*** Excerpted records

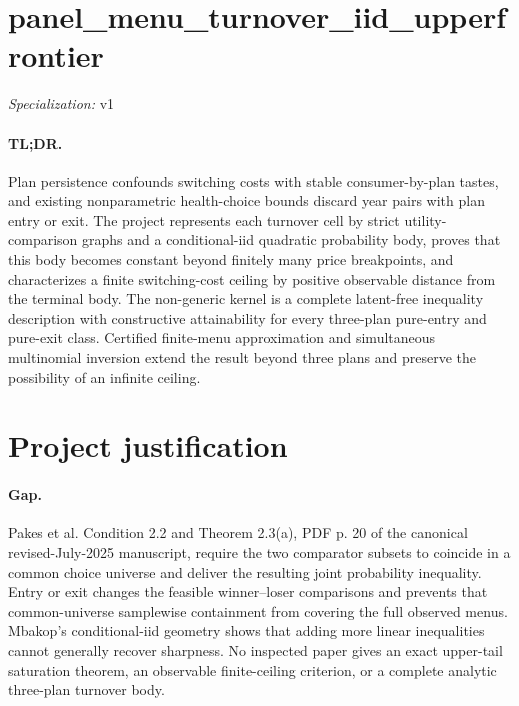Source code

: \documentclass{article}
\begin{document}
\sloppy

\section*{panel\_\allowbreak{}menu\_\allowbreak{}turnover\_\allowbreak{}iid\_\allowbreak{}upperfrontier}

\noindent\textit{Specialization:} v1\par

\paragraph{TL;DR.} Plan persistence confounds switching costs with stable consumer-by-plan tastes, and existing nonparametric health-choice bounds discard year pairs with plan entry or exit. The project represents each turnover cell by strict utility-comparison graphs and a conditional-iid quadratic probability body, proves that this body becomes constant beyond finitely many price breakpoints, and characterizes a finite switching-cost ceiling by positive observable distance from the terminal body. The non-generic kernel is a complete latent-free inequality description with constructive attainability for every three-plan pure-entry and pure-exit class. Certified finite-menu approximation and simultaneous multinomial inversion extend the result beyond three plans and preserve the possibility of an infinite ceiling.

\section{Project justification}

\paragraph{Gap.} Pakes et al. Condition 2.2 and Theorem 2.3(a), PDF p. 20 of the canonical revised-July-2025 manuscript, require the two comparator subsets to coincide in a common choice universe and deliver the resulting joint probability inequality. Entry or exit changes the feasible winner--loser comparisons and prevents that common-universe samplewise containment from covering the full observed menus. Mbakop's conditional-iid geometry shows that adding more linear inequalities cannot generally recover sharpness. No inspected paper gives an exact upper-tail saturation theorem, an observable finite-ceiling criterion, or a complete analytic three-plan turnover body.
\end{document}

******

#### Your task
Copy the preceding data in full and word for word, dropping its pictures.

#### Output
Source code

: \documentclass{article}
\begin{document}
\sloppy

\section*{panel\_\allowbreak{}menu\_\allowbreak{}turnover\_\allowbreak{}iid\_\allowbreak{}upperfrontier}

\noindent\textit{Specialization:} v1\par

\paragraph{TL;DR.} Plan persistence confounds switching costs with stable consumer-by-plan tastes, and existing nonparametric health-choice bounds discard year pairs with plan entry or exit. The project represents each turnover cell by strict utility-comparison graphs and a conditional-iid quadratic probability body, proves that this body becomes constant beyond finitely many price breakpoints, and characterizes a finite switching-cost ceiling by positive observable distance from the terminal body. The non-generic kernel is a complete latent-free inequality description with constructive attainability for every three-plan pure-entry and pure-exit class. Certified finite-menu approximation and simultaneous multinomial inversion extend the result beyond three plans and preserve the possibility of an infinite ceiling.

\section{Project justification}

\paragraph{Gap.} Pakes et al. Condition 2.2 and Theorem 2.3(a), PDF p. 20 of the canonical revised-July-2025 manuscript, require the two comparator subsets to coincide in a common choice universe and deliver the resulting joint probability inequality. Entry or exit changes the feasible winner--loser comparisons and prevents that common-universe samplewise containment from covering the full observed menus. Mbakop's conditional-iid geometry shows that adding more linear inequalities cannot generally recover sharpness. No inspected paper gives an exact upper-tail saturation theorem, an observable finite-ceiling criterion, or a complete analytic three-plan turnover body.
\end{document}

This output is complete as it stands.